Document images with source code:
*****

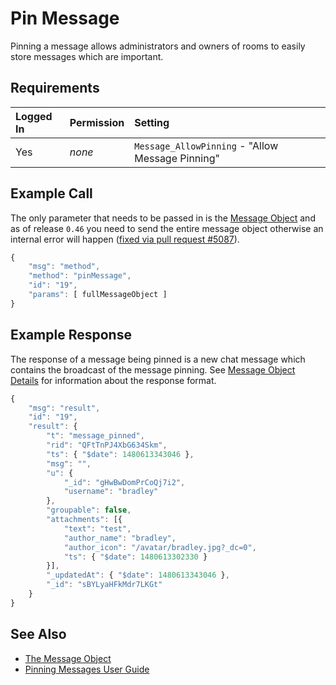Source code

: # Pin Message

Pinning a message allows administrators and owners of rooms to easily store messages which are important.

## Requirements

| Logged In | Permission | Setting |
| :--- | :--- | :--- |
| Yes | _none_ | `Message_AllowPinning` - "Allow Message Pinning" |

## Example Call

The only parameter that needs to be passed in is the [Message Object](../the-message-object.md) and as of release `0.46` you need to send the entire message object otherwise an internal error will happen \([fixed via pull request \#5087](https://github.com/RocketChat/Rocket.Chat/pull/5087)\).

```javascript
{
    "msg": "method",
    "method": "pinMessage",
    "id": "19",
    "params": [ fullMessageObject ]
}
```

## Example Response

The response of a message being pinned is a new chat message which contains the broadcast of the message pinning. See [Message Object Details](../the-message-object.md) for information about the response format.

```javascript
{
    "msg": "result",
    "id": "19",
    "result": {
        "t": "message_pinned",
        "rid": "QFtTnPJ4XbG634Skm",
        "ts": { "$date": 1480613343046 },
        "msg": "",
        "u": {
            "_id": "gHwBwDomPrCoQj7i2",
            "username": "bradley"
        },
        "groupable": false,
        "attachments": [{
            "text": "test",
            "author_name": "bradley",
            "author_icon": "/avatar/bradley.jpg?_dc=0",
            "ts": { "$date": 1480613302330 }
        }],
        "_updatedAt": { "$date": 1480613343046 },
        "_id": "sBYLyaHFkMdr7LKGt"
    }
}
```

## See Also

* [The Message Object](../the-message-object.md)
* [Pinning Messages User Guide](../../../user-guides/messaging.md)

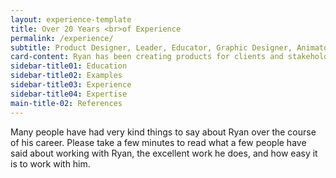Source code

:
 ```yaml
---
layout: experience-template
title: Over 20 Years <br>of Experience
permalink: /experience/
subtitle: Product Designer, Leader, Educator, Graphic Designer, Animator
card-content: Ryan has been creating products for clients and stakeholders focused on user-centered design for over twenty years. He has been a leader for most of his career, being elevated to the role of Art Director at 23. Not only does Ryan bring client and product experience to your project, but he also has several advanced degrees; a PhD and Masters in Human Computer Interaction, and MFA in Graphic Design, and a Bachelors in Visual Communication/Interaction Design.
sidebar-title01: Education
sidebar-title02: Examples
sidebar-title03: Experience
sidebar-title04: Expertise
main-title-02: References
---
```

Many people have had very kind things to say about Ryan over the course of his career. Please take a few minutes to read what a few people have said about working with Ryan, the excellent work he does, and how easy it is to work with him.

*****

> [Work instruction]: Check every line of the data above for the string "sidebar", and copy those that have it.

> [Result of the exercise]:
sidebar-title01: Education
sidebar-title02: Examples
sidebar-title03: Experience
sidebar-title04: Expertise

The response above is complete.